»»
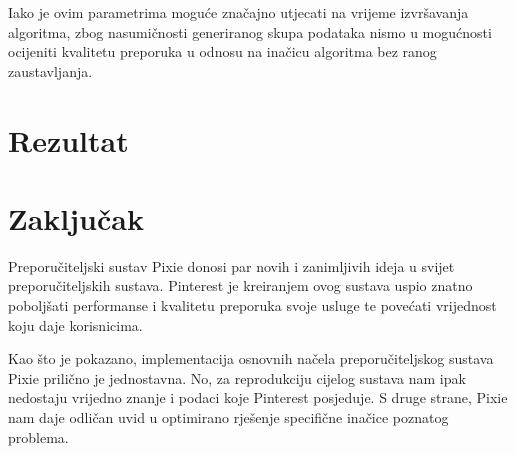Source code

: \documentclass[times, utf8, seminar]{fer}
\begin{document}
Iako je ovim parametrima moguće značajno utjecati na vrijeme izvršavanja algoritma, zbog nasumičnosti generiranog skupa podataka nismo u mogućnosti ocijeniti kvalitetu preporuka u odnosu na inačicu algoritma bez ranog zaustavljanja.

\chapter{Rezultat}

\chapter{Zaključak}

Preporučiteljski sustav Pixie donosi par novih i zanimljivih ideja u svijet preporučiteljskih sustava. Pinterest je kreiranjem ovog sustava uspio znatno poboljšati performanse i kvalitetu preporuka svoje usluge te povećati vrijednost koju daje korisnicima.

Kao što je pokazano, implementacija osnovnih načela preporučiteljskog sustava Pixie prilično je jednostavna. No, za reprodukciju cijelog sustava nam ipak nedostaju vrijedno znanje i podaci koje Pinterest posjeduje. S druge strane, Pixie nam daje odličan uvid u optimirano rješenje specifične inačice poznatog problema.



\end{document}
««
» PROMPT
Wherever the string "chapter" appears in the listing above, show the whole line.

» WRITTEN REPLY
\chapter{Rezultat}
\chapter{Zaključak}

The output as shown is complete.